The number of online users might be useful for giving you an idea of their SEO reach.
 

bevans49

Aspirant
Joined
Aug 22, 2008
Messages
37
IMO, the only thing that really matters is new posts, or recent activity.
All too often you see 2 million post forums that haven't had a new post in several days.
My .02
 

Joel R

Fan
Joined
Nov 24, 2013
Messages
803
XF shows: Total: nnn (members: nn, guests: nnn)

VB shows: There are currently nnn users online. nn members and nnn guests

Are there any meaningful statistics about this sort of thing as a commentary on the quality of a board? I ask only because I just started looking into this by comparing our board, on XF, with a competitors VB board.

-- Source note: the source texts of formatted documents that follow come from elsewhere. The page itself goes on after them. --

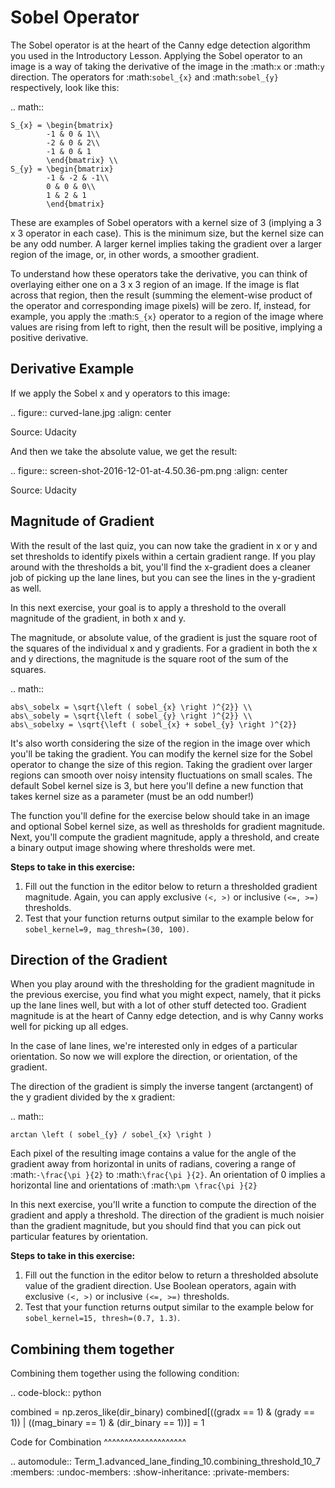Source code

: Sobel Operator
==============

The Sobel operator is at the heart of the Canny edge detection algorithm you used in the Introductory Lesson. Applying the Sobel operator to an image is a way of taking the derivative of the image in the :math:`x` or :math:`y` direction. The operators for :math:`sobel_{x}` and :math:`sobel_{y}`  respectively, look like this:

.. math::

    S_{x} = \begin{bmatrix}
            -1 & 0 & 1\\
            -2 & 0 & 2\\
            -1 & 0 & 1
            \end{bmatrix} \\
    S_{y} = \begin{bmatrix}
            -1 & -2 & -1\\
            0 & 0 & 0\\
            1 & 2 & 1
            \end{bmatrix}

These are examples of Sobel operators with a kernel size of 3 (implying a 3 x 3 operator in each case). This is the minimum size, but the kernel size can be any odd number. A larger kernel implies taking the gradient over a larger region of the image, or, in other words, a smoother gradient.

To understand how these operators take the derivative, you can think of overlaying either one on a 3 x 3 region of an image. If the image is flat across that region, then the result (summing the element-wise product of the operator and corresponding image pixels) will be zero. If, instead, for example, you apply the :math:`S_{x}` operator to a region of the image where values are rising from left to right, then the result will be positive, implying a positive derivative.

Derivative Example
------------------

If we apply the Sobel x and y operators to this image:

.. figure:: curved-lane.jpg
   :align: center

   Source: Udacity

And then we take the absolute value, we get the result:

.. figure:: screen-shot-2016-12-01-at-4.50.36-pm.png
   :align: center

   Source: Udacity

Magnitude of Gradient
---------------------

With the result of the last quiz, you can now take the gradient in x or y and set thresholds to identify pixels within a certain gradient range. If you play around with the thresholds a bit, you'll find the x-gradient does a cleaner job of picking up the lane lines, but you can see the lines in the y-gradient as well.

In this next exercise, your goal is to apply a threshold to the overall magnitude of the gradient, in both x and y.

The magnitude, or absolute value, of the gradient is just the square root of the squares of the individual x and y gradients. For a gradient in both the x and y directions, the magnitude is the square root of the sum of the squares.

.. math::

    abs\_sobelx = \sqrt{\left ( sobel_{x} \right )^{2}} \\
    abs\_sobely = \sqrt{\left ( sobel_{y} \right )^{2}} \\
    abs\_sobelxy = \sqrt{\left ( sobel_{x} + sobel_{y} \right )^{2}}

It's also worth considering the size of the region in the image over which you'll be taking the gradient. You can modify the kernel size for the Sobel operator to change the size of this region. Taking the gradient over larger regions can smooth over noisy intensity fluctuations on small scales. The default Sobel kernel size is 3, but here you'll define a new function that takes kernel size as a parameter (must be an odd number!)

The function you'll define for the exercise below should take in an image and optional Sobel kernel size, as well as thresholds for gradient magnitude. Next, you'll compute the gradient magnitude, apply a threshold, and create a binary output image showing where thresholds were met.

**Steps to take in this exercise:**

1. Fill out the function in the editor below to return a thresholded gradient magnitude. Again, you can apply exclusive ``(<, >)`` or inclusive ``(<=, >=)`` thresholds.
2. Test that your function returns output similar to the example below for ``sobel_kernel=9, mag_thresh=(30, 100)``.

Direction of the Gradient
-------------------------

When you play around with the thresholding for the gradient magnitude in the previous exercise, you find what you might expect, namely, that it picks up the lane lines well, but with a lot of other stuff detected too. Gradient magnitude is at the heart of Canny edge detection, and is why Canny works well for picking up all edges.

In the case of lane lines, we're interested only in edges of a particular orientation. So now we will explore the direction, or orientation, of the gradient.

The direction of the gradient is simply the inverse tangent (arctangent) of the y gradient divided by the x gradient:

.. math::

    arctan \left ( sobel_{y} / sobel_{x} \right )

Each pixel of the resulting image contains a value for the angle of the gradient away from horizontal in units of radians, covering a range of :math:`-\frac{\pi }{2}` to :math:`\frac{\pi }{2}`. An orientation of 0 implies a horizontal line and orientations of :math:`\pm \frac{\pi }{2}`

In this next exercise, you'll write a function to compute the direction of the gradient and apply a threshold. The direction of the gradient is much noisier than the gradient magnitude, but you should find that you can pick out particular features by orientation.

**Steps to take in this exercise:**

1. Fill out the function in the editor below to return a thresholded absolute value of the gradient direction. Use Boolean operators, again with exclusive ``(<, >)`` or inclusive ``(<=, >=)`` thresholds.
2. Test that your function returns output similar to the example below for ``sobel_kernel=15, thresh=(0.7, 1.3)``.

Combining them together
------------------------

Combining them together using the following condition:

.. code-block:: python

   combined = np.zeros_like(dir_binary)
   combined[((gradx == 1) & (grady == 1)) | ((mag_binary == 1) & (dir_binary == 1))] = 1

Code for Combination
^^^^^^^^^^^^^^^^^^^^

.. automodule:: Term_1.advanced_lane_finding_10.combining_threshold_10_7
   :members:
   :undoc-members:
   :show-inheritance:
   :private-members:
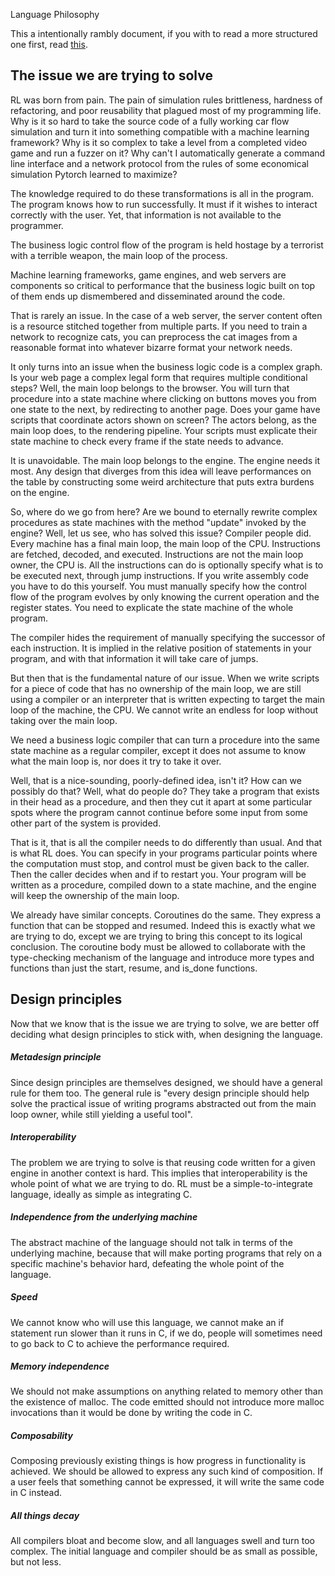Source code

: Language Philosophy

This a intentionally rambly document, if you with to read a more structured one first, read [this](./rationale.md).

## The issue we are trying to solve

RL was born from pain. The pain of simulation rules brittleness, hardness of refactoring, and poor reusability that plagued most of my programming life.
Why is it so hard to take the source code of a fully working car flow simulation and turn it into something compatible with a machine learning framework? Why is it so complex to take a level from a completed video game and run a fuzzer on it? Why can't I automatically generate a command line interface and a network protocol from the rules of some economical simulation Pytorch learned to maximize?

The knowledge required to do these transformations is all in the program. The program knows how to run successfully. It must if it wishes to interact correctly with the user. Yet, that information is not available to the programmer.

The business logic control flow of the program is held hostage by a terrorist with a terrible weapon, the main loop of the process.

Machine learning frameworks, game engines, and web servers are components so critical to performance that the business logic built on top of them ends up dismembered and disseminated around the code.

That is rarely an issue. In the case of a web server, the server content often is a resource stitched together from multiple parts. If you need to train a network to recognize cats, you can preprocess the cat images from a reasonable format into whatever bizarre format your network needs.

It only turns into an issue when the business logic code is a complex graph.
Is your web page a complex legal form that requires multiple conditional steps? Well, the main loop belongs to the browser. You will turn that procedure into a state machine where clicking on buttons moves you from one state to the next, by redirecting to another page.
Does your game have scripts that coordinate actors shown on screen?
The actors belong, as the main loop does, to the rendering pipeline. Your scripts must explicate their state machine to check every frame if the state needs to advance.

It is unavoidable. The main loop belongs to the engine. The engine needs it most. Any design that diverges from this idea will leave performances on the table by constructing some weird architecture that puts extra burdens on the engine.

So, where do we go from here? Are we bound to eternally rewrite complex procedures as state machines with the method "update" invoked by the engine?
Well, let us see, who has solved this issue? Compiler people did. Every machine has a final main loop, the main loop of the CPU. Instructions are fetched, decoded, and executed. Instructions are not the main loop owner, the CPU is. All the instructions can do is optionally specify what is to be executed next, through jump instructions. If you write assembly code you have to do this yourself. You must manually specify how the control flow of the program evolves by only knowing the current operation and the register states. You need to explicate the state machine of the whole program.

The compiler hides the requirement of manually specifying the successor of each instruction. It is implied in the relative position of statements in your program, and with that information it will take care of jumps.

But then that is the fundamental nature of our issue. When we write scripts for a piece of code that has no ownership of the main loop, we are still using a compiler or an interpreter that is written expecting to target the main loop of the machine, the CPU. We cannot write an endless for loop without taking over the main loop.

We need a business logic compiler that can turn a procedure into the same state machine as a regular compiler, except it does not assume to know what the main loop is, nor does it try to take it over.

Well, that is a nice-sounding, poorly-defined idea, isn't it? How can we possibly do that? Well, what do people do? They take a program that exists in their head as a procedure, and then they cut it apart at some particular spots where the program cannot continue before some input from some other part of the system is provided.

That is it, that is all the compiler needs to do differently than usual. And that is what RL does. You can specify in your programs particular points where the computation must stop, and control must be given back to the caller. Then the caller decides when and if to restart you. Your program will be written as a procedure, compiled down to a state machine, and the engine will keep the ownership of the main loop.

We already have similar concepts. Coroutines do the same. They express a function that can be stopped and resumed. Indeed this is exactly what we are trying to do, except we are trying to bring this concept to its logical conclusion. The coroutine body must be allowed to collaborate with the type-checking mechanism of the language and introduce more types and functions than just the start, resume, and is_done functions.

## Design principles

Now that we know that is the issue we are trying to solve, we are better off deciding what design principles to stick with, when designing the language.

##### Metadesign principle

Since design principles are themselves designed, we should have a general rule for them too. The general rule is "every design principle should help solve the practical issue of writing programs abstracted out from the main loop owner, while still yielding a useful tool".

##### Interoperability
The problem we are trying to solve is that reusing code written for a given engine in another context is hard. This implies that interoperability is the whole point of what we are trying to do. RL must be a simple-to-integrate language, ideally as simple as integrating C.

##### Independence from the underlying machine
The abstract machine of the language should not talk in terms of the underlying machine, because that will make porting programs that rely on a specific machine's behavior hard, defeating the whole point of the language.

##### Speed
We cannot know who will use this language, we cannot make an if statement run slower than it runs in C, if we do, people will sometimes need to go back to C to achieve the performance required.

##### Memory independence
 We should not make assumptions on anything related to memory other than the existence of malloc. The code emitted should not introduce more malloc invocations than it would be done by writing the code in C.

##### Composability
Composing previously existing things is how progress in functionality is achieved. We should be allowed to express any such kind of composition. If a user feels that something cannot be expressed, it will write the same code in C instead.

##### All things decay
 All compilers bloat and become slow, and all languages swell and turn too complex. The initial language and compiler should be as small as possible, but not less.
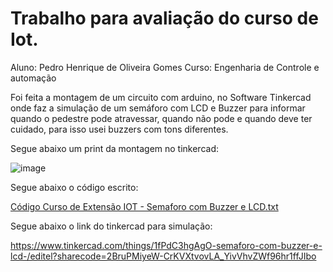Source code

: # Trabalho para avaliação do curso de Iot.
 Aluno: Pedro Henrique de Oliveira Gomes
 Curso: Engenharia de Controle e automação
 
 Foi feita a montagem de um circuito com arduino, no Software Tinkercad onde faz a simulação de um semáforo com LCD e Buzzer para informar quando o pedestre pode atravessar, quando não pode e quando deve ter cuidado, para isso usei buzzers com tons diferentes.
  
 Segue abaixo um print da montagem no tinkercad:
 
 ![image](https://user-images.githubusercontent.com/111025893/193410311-39c14b1c-1c62-46ab-9905-b06abdbacc14.png)
  
 Segue abaixo o código escrito:
 
[Código Curso de Extensão IOT - Semaforo com Buzzer e LCD.txt](https://github.com/pedroogh/Iot_Edge_Una/files/9690356/Codigo.Curso.de.Extensao.IOT.-.Semaforo.com.Buzzer.e.LCD.txt)

Segue abaixo o link do tinkercad para simulação:

https://www.tinkercad.com/things/1fPdC3hgAgO-semaforo-com-buzzer-e-lcd-/editel?sharecode=2BruPMiyeW-CrKVXtvovLA_YivVhvZWf96hr1ffJIbo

Would comparing users and total members, or user and active members within the last 30 days be a more meaningful statistic?

Thanks in advance.

-S-
I think it depends on how you define the quality of the board. If you're measuring overall activity then the number of online users can certainly be one factor.

I don't personally take online users too seriously, because different boards can define the time frame differently. Measuring the number of online users over 15 min won't be an accurate comparison to 2 hours.

On a broader note, measuring the number of users or active users is more a measure of popularity than quality. The two can go hand in hand, but I think it's important to draw a distinction. You don't have to the biggest board to deliver the best or most insightful answers.

There are also other ways to measure a boards quality. I would reference the number of "hard content" topics that contain educational, informational content; the number of questions that are answered correctly in the past week; speed to answer, positive reactions, etc.
 

Steve Freides

Aspirant
Joined
Sep 2, 2016
Messages
13
I think it depends on how you define the quality of the board.
This is a good discussion, folks - thank you.

Another metric I'm exploring is the number of posts per thread. More seems that it could indicate greater involvement on the part of participants. But then we could tease that into further statistics, i.e., if we have more posts per thread, do we have more participants per thread or do we have two people talking back and forth to each other? I am finding myself liking posts/thread as a measure of participant interest in a topic, and a higher number of posts/thread meaning higher "quality."

For me, I think I'd define quality as it relates to building community. In our case, do people who visit our forum then join our forum and participate? Do forum participants then get involved deeper with us by, to be blunt about it, deciding to spend money on something we sell. We are an education company, so that would mean does our forum foster greater interest that leads to buying books, online course, attending events, and eventually becoming certified to teach our methods. It seems almost impossible to try to obtain that level of information, which is why defining "quality" or measuring a board's value to its parent enterprise (if there is one) is such an interesting and elusive subject.